(To do): Every line below between the line holding "token $i$, we" and the line holding "end of the span come", inclusive, should be repeated exactly, and all other lines omitted.

(Records supplied):
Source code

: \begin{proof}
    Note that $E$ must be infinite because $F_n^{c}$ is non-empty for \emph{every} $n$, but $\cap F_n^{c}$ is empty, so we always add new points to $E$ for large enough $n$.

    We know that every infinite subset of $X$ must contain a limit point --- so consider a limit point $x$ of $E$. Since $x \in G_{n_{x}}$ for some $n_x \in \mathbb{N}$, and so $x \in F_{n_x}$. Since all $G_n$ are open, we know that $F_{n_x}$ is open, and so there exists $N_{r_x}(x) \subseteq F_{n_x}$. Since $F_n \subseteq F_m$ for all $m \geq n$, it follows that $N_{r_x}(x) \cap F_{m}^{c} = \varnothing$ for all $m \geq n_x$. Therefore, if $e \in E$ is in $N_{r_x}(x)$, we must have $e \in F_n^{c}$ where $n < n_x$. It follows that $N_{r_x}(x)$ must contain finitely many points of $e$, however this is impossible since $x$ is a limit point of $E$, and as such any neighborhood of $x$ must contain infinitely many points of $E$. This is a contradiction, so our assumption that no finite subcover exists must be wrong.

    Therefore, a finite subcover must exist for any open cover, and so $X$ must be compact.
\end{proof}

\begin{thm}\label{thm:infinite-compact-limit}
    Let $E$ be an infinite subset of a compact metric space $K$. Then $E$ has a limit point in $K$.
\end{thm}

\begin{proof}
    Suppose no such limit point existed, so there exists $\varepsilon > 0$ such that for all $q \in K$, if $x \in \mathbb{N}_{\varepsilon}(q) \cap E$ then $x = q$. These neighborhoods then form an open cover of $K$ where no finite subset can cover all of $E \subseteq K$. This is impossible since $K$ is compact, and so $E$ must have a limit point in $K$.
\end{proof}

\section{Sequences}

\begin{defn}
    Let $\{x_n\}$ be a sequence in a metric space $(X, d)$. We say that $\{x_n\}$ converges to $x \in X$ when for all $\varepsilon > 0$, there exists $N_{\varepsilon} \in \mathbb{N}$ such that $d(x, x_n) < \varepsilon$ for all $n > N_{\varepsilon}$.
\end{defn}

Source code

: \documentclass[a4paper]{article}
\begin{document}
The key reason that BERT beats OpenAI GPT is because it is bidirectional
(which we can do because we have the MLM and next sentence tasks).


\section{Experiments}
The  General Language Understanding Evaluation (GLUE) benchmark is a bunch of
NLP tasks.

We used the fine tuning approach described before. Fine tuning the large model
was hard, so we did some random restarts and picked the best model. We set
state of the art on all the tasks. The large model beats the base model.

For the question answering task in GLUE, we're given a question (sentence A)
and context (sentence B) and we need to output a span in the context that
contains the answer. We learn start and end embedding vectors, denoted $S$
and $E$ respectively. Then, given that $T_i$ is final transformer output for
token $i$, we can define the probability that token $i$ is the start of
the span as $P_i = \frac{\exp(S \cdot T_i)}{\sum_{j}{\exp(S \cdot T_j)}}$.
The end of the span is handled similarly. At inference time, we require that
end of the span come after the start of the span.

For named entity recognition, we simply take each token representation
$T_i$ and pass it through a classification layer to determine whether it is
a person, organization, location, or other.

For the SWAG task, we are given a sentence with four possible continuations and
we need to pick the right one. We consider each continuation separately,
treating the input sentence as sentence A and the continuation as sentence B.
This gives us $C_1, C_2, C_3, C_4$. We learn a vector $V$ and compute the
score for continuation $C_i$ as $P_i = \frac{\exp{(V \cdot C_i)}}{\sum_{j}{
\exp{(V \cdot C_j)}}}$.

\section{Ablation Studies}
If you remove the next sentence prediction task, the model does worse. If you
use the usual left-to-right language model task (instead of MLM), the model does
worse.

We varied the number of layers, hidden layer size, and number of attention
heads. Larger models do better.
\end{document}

(Answer space):
token $i$, we can define the probability that token $i$ is the start of
the span as $P_i = \frac{\exp(S \cdot T_i)}{\sum_{j}{\exp(S \cdot T_j)}}$.
The end of the span is handled similarly. At inference time, we require that
end of the span come after the start of the span.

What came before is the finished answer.